BEGIN RECORD EXTRACTS
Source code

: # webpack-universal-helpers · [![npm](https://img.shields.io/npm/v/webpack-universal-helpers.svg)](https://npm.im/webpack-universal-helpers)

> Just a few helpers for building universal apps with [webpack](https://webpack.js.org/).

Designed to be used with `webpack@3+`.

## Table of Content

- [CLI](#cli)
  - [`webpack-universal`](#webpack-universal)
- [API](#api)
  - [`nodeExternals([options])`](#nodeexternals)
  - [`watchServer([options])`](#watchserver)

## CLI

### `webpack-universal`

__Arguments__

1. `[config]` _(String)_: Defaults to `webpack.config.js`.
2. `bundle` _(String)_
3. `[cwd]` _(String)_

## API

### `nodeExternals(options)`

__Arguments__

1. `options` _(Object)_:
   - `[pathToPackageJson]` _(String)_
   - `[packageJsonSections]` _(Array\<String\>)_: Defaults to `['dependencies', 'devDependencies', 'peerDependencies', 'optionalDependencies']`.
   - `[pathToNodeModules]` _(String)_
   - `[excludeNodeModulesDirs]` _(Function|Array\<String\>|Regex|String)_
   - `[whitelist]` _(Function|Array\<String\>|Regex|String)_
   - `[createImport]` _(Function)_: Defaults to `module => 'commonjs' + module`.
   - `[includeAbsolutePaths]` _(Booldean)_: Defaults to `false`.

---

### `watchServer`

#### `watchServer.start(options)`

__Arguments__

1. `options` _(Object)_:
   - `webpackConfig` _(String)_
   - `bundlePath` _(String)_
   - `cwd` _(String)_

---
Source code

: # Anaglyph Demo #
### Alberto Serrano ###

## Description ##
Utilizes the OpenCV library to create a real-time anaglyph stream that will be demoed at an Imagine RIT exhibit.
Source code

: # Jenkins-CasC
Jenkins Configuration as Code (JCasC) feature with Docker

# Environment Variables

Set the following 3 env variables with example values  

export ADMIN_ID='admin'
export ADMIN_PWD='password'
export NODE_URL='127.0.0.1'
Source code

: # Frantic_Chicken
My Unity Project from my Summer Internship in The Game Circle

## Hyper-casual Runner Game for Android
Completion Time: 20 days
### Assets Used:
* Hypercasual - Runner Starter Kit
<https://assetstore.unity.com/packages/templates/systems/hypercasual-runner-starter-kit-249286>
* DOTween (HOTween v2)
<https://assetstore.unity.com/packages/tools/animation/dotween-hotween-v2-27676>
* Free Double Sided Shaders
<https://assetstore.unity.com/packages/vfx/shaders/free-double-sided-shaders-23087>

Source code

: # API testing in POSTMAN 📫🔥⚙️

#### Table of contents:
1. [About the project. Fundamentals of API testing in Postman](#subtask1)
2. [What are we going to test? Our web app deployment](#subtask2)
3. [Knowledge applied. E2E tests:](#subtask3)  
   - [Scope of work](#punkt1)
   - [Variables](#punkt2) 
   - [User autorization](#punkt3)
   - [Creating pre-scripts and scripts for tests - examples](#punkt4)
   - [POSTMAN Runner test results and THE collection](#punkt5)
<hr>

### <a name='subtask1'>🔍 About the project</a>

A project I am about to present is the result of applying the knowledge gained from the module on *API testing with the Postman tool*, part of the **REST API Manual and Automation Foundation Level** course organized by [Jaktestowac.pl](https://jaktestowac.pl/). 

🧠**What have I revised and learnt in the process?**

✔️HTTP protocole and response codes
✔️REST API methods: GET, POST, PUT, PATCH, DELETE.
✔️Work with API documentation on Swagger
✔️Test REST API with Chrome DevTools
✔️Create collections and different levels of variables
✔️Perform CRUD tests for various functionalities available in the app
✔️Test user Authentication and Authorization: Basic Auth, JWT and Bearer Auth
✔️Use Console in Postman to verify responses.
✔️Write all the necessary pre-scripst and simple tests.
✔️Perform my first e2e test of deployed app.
END RECORD EXTRACTS
◆ TRY IT
From the first line to the last, retype the data exactly.

◆ WRITTEN SOLUTION
Source code

: # webpack-universal-helpers · [![npm](https://img.shields.io/npm/v/webpack-universal-helpers.svg)](https://npm.im/webpack-universal-helpers)

> Just a few helpers for building universal apps with [webpack](https://webpack.js.org/).

Designed to be used with `webpack@3+`.

## Table of Content

- [CLI](#cli)
  - [`webpack-universal`](#webpack-universal)
- [API](#api)
  - [`nodeExternals([options])`](#nodeexternals)
  - [`watchServer([options])`](#watchserver)

## CLI

### `webpack-universal`

__Arguments__

1. `[config]` _(String)_: Defaults to `webpack.config.js`.
2. `bundle` _(String)_
3. `[cwd]` _(String)_

## API

### `nodeExternals(options)`

__Arguments__

1. `options` _(Object)_:
   - `[pathToPackageJson]` _(String)_
   - `[packageJsonSections]` _(Array\<String\>)_: Defaults to `['dependencies', 'devDependencies', 'peerDependencies', 'optionalDependencies']`.
   - `[pathToNodeModules]` _(String)_
   - `[excludeNodeModulesDirs]` _(Function|Array\<String\>|Regex|String)_
   - `[whitelist]` _(Function|Array\<String\>|Regex|String)_
   - `[createImport]` _(Function)_: Defaults to `module => 'commonjs' + module`.
   - `[includeAbsolutePaths]` _(Booldean)_: Defaults to `false`.

---

### `watchServer`

#### `watchServer.start(options)`

__Arguments__

1. `options` _(Object)_:
   - `webpackConfig` _(String)_
   - `bundlePath` _(String)_
   - `cwd` _(String)_

---
Source code

: # Anaglyph Demo #
### Alberto Serrano ###

## Description ##
Utilizes the OpenCV library to create a real-time anaglyph stream that will be demoed at an Imagine RIT exhibit.
Source code

: # Jenkins-CasC
Jenkins Configuration as Code (JCasC) feature with Docker

# Environment Variables

Set the following 3 env variables with example values  

export ADMIN_ID='admin'
export ADMIN_PWD='password'
export NODE_URL='127.0.0.1'
Source code

: # Frantic_Chicken
My Unity Project from my Summer Internship in The Game Circle

## Hyper-casual Runner Game for Android
Completion Time: 20 days
### Assets Used:
* Hypercasual - Runner Starter Kit
<https://assetstore.unity.com/packages/templates/systems/hypercasual-runner-starter-kit-249286>
* DOTween (HOTween v2)
<https://assetstore.unity.com/packages/tools/animation/dotween-hotween-v2-27676>
* Free Double Sided Shaders
<https://assetstore.unity.com/packages/vfx/shaders/free-double-sided-shaders-23087>

Source code

: # API testing in POSTMAN 📫🔥⚙️

#### Table of contents:
1. [About the project. Fundamentals of API testing in Postman](#subtask1)
2. [What are we going to test? Our web app deployment](#subtask2)
3. [Knowledge applied. E2E tests:](#subtask3)  
   - [Scope of work](#punkt1)
   - [Variables](#punkt2) 
   - [User autorization](#punkt3)
   - [Creating pre-scripts and scripts for tests - examples](#punkt4)
   - [POSTMAN Runner test results and THE collection](#punkt5)
<hr>

### <a name='subtask1'>🔍 About the project</a>

A project I am about to present is the result of applying the knowledge gained from the module on *API testing with the Postman tool*, part of the **REST API Manual and Automation Foundation Level** course organized by [Jaktestowac.pl](https://jaktestowac.pl/). 

🧠**What have I revised and learnt in the process?**

✔️HTTP protocole and response codes
✔️REST API methods: GET, POST, PUT, PATCH, DELETE.
✔️Work with API documentation on Swagger
✔️Test REST API with Chrome DevTools
✔️Create collections and different levels of variables
✔️Perform CRUD tests for various functionalities available in the app
✔️Test user Authentication and Authorization: Basic Auth, JWT and Bearer Auth
✔️Use Console in Postman to verify responses.
✔️Write all the necessary pre-scripst and simple tests.
✔️Perform my first e2e test of deployed app.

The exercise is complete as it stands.